Chorwackie media po porażce piłkarzy. "Przerwany sen, zatopione marzenia"

Zdjęcie okładkowe artykułu: PAP/EPA / Georgi Licovski / Luka Modrić nie poprowadził tym razem Chorwacji do finału MŚ
PAP/EPA / Georgi Licovski / Luka Modrić nie poprowadził tym razem Chorwacji do finału MŚ
zdjęcie autora artykułu

Z jednej strony smutek i żal po przegranym półfinale mistrzostw świata, z drugiej nadzieja na sukces w sobotnim (17.12.) spotkaniu o 3. miejsce. Jest mowa o "dotkliwej porażce", ale i nawoływania "chodźmy po brąz".

Fot. index.hr
Fot. index.hr

index.hr: "Dotkliwa porażka słabej Chorwacji"

Jeden z najpopularniejszych portali internetowych w Chorwacji nie owija w bawełnę. Porażka okazała się "dotkliwa", a miejscowa reprezentacja po prostu "słaba".

Dziennikarze zwrócili uwagę, że spotkanie zostało rozstrzygnięte w pięć minut. Między 34., a 39. minutą pojedynku padły dwa gole dla Argentyny. To były ciosy, po których Europejczycy już się nie podnieśli.

"Po przerwie selekcjoner Zlatko Dalić postanowił zagrać odważniej, ale zmiany nic nie pomogły, a Argentyna zagrała fantastycznie kontratakiem" - dodał index.hr.

Fot. sport.hrt.hr
Fot. sport.hrt.hr

sport.hrt: "Sen Chorwacji został przerwany"

Dziennikarze sportowego portalu sport.hrt zauważyli, że "Chorwacja padła praktycznie bez jednego strzału na bramkę rywala".

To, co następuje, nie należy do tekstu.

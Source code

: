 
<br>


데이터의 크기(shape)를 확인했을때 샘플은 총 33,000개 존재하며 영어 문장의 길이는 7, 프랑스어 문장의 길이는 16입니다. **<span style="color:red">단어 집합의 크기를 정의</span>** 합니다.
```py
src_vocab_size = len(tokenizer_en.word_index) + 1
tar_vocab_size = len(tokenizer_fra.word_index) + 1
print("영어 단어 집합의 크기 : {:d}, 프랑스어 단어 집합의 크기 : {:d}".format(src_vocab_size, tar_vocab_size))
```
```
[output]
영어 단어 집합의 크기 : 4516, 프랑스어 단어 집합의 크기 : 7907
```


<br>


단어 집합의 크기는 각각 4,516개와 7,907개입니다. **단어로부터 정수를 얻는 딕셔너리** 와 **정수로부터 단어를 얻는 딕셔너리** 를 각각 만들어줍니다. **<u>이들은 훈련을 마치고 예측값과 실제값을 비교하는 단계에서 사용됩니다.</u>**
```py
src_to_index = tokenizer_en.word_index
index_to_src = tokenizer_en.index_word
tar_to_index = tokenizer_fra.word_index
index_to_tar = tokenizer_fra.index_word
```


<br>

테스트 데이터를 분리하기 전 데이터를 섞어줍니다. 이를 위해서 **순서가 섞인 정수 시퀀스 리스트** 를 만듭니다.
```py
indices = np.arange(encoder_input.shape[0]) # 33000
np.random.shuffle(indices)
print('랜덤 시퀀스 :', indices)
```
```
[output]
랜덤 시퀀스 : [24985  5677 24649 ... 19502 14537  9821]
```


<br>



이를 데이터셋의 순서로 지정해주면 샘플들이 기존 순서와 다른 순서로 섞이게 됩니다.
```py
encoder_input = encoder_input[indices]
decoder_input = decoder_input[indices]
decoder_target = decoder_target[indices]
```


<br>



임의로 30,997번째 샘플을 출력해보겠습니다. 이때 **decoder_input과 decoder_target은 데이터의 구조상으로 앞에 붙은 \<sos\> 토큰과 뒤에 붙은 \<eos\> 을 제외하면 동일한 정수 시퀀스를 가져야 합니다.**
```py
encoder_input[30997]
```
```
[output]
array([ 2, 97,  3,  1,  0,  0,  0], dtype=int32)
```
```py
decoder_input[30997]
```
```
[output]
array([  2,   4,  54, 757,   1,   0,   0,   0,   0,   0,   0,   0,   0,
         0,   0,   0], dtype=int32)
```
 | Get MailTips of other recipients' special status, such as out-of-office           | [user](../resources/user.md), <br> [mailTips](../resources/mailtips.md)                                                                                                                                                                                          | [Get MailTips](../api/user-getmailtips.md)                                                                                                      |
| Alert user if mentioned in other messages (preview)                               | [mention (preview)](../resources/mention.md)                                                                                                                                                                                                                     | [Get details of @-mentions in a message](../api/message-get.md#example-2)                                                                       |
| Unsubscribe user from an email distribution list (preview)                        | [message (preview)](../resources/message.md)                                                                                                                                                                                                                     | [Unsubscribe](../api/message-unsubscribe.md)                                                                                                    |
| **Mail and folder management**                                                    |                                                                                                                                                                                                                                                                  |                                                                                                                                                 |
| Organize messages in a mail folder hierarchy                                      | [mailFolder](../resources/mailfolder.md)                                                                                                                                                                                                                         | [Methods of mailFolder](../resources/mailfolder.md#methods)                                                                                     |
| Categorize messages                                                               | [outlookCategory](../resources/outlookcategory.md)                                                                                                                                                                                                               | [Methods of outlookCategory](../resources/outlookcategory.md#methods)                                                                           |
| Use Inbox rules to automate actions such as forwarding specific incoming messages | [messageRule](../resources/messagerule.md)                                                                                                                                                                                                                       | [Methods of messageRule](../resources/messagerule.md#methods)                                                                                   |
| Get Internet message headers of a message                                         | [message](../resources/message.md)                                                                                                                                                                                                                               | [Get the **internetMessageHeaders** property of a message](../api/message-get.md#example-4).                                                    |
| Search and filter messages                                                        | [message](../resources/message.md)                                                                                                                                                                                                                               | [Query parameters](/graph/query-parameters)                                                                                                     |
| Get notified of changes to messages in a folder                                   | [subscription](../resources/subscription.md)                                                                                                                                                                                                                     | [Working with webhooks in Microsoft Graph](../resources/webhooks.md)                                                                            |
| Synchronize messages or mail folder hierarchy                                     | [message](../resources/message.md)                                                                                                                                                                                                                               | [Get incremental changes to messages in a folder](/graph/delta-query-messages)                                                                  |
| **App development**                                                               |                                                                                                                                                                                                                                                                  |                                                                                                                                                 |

"Nasi reprezentanci wydawali się zmęczeni i przygnębieni, a końcowy wynik jest prawdziwym odbiciem, co widzieliśmy na boisku" - dodali.

Serwis podkreślił jednak, że to nie koniec mistrzostwa świata w Katarze. Przecież w sobotę (17.12.) Chorwaci zagrają o trzecie miejsce - z Francją lub Marokiem.

Fot. 24sata.hr
Fot. 24sata.hr

24sata: "Chodźmy po brąz!"

O wiele bardziej optymistycznie brzmi artykuł w serwisie 24sata.hr. "Messi i VAR byli silniejsi" - ocenili co prawda dziennikarze, ale jednocześnie z optymizmem patrzą przed meczem o 3. miejsce. Dla nich brązowy medal to również świetny wynik, o który warto powalczyć.

Zwrócili również uwagę na ciekawostkę statystyczną. Otóż reprezentacja Chorwacji jeszcze nigdy nie przegrała tak wysoko podczas najbardziej prestiżowych turniejów piłkarskich (MŚ i mistrzostw Europy).

"Największe porażki do tej pory to 2-4 z Francją (2018) w finale mundialu, 2-4 z Anglią w fazie grupowej ME (2004) w Portugalii czy 3-5 z Hiszpanią w ME 2020" - wyliczyli.

Fot. gol.dnevnik.hr
Fot. gol.dnevnik.hr

dnevnik.hr: "Chorwacja zawiodła. Messi i Argentyna zatopili marzenia"

"Niestety, Chorwacja nie awansowała do drugiego finału MŚ z rzędu" - można przeczytać w tym serwisie. Przypomnijmy, że Chorwaci w 2018 roku przegrali w meczu o złoto z Francuzami.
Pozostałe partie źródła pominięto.